As a logical follow on to The Diophantine equation $x_1^6+x_2^6+x_3^6=z^2$ where exactly one $(x_i)\equiv 0{\pmod 7}$. I have considered the case with exactly two of the sixth powers $\equiv 0{\pmod 7}$.
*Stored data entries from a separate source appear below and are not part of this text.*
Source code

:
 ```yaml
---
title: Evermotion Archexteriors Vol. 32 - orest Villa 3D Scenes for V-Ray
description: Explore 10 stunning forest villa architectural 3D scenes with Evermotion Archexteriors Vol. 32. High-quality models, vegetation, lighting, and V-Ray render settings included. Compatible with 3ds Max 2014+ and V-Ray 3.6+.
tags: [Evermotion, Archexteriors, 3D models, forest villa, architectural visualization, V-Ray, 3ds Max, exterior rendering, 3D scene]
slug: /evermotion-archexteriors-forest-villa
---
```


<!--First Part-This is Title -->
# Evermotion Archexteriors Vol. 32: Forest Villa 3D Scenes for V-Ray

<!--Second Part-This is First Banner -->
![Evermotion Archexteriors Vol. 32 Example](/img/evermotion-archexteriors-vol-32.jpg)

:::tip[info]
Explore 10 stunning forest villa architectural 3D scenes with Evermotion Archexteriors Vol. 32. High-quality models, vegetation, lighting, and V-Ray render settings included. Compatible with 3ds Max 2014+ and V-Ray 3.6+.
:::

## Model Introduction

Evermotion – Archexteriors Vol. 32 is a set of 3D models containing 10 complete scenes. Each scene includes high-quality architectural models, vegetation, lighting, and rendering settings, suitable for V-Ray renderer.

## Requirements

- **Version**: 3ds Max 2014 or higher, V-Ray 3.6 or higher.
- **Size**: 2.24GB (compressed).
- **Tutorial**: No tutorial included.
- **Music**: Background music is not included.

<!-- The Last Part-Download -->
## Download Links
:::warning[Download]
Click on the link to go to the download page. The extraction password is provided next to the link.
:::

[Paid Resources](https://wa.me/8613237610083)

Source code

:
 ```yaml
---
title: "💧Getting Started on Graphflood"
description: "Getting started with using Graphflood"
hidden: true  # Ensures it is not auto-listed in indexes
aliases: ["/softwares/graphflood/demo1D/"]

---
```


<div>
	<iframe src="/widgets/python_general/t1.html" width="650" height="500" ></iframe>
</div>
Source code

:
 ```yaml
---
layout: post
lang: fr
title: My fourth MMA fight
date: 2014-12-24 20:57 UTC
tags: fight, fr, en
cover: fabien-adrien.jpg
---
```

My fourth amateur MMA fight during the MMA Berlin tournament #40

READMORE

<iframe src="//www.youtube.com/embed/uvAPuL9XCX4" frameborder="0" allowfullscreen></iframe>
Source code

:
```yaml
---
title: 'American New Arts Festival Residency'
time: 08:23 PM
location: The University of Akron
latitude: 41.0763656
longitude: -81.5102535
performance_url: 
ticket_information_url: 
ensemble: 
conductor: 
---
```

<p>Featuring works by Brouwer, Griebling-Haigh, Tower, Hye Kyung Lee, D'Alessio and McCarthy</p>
Although I’ve attempted two different methods, I’ve not found a solution up to $z=10^{12}$
Method 1
Calculate $(7a)^6+(7b)^6+y^6$ within a range, testing if each result is square.
Method 2
As I’m interested in primitive solutions,
$$x_1=7a$$
$$x_2=7b$$
$$7^6(a^6+b^6)=z^2-y^6=(z-y^3)(z+y^3)$$
Then either $(z-y^3)\equiv 0{\pmod 7^6}$ or $(z+y^3)\equiv 0{\pmod 7^6}$.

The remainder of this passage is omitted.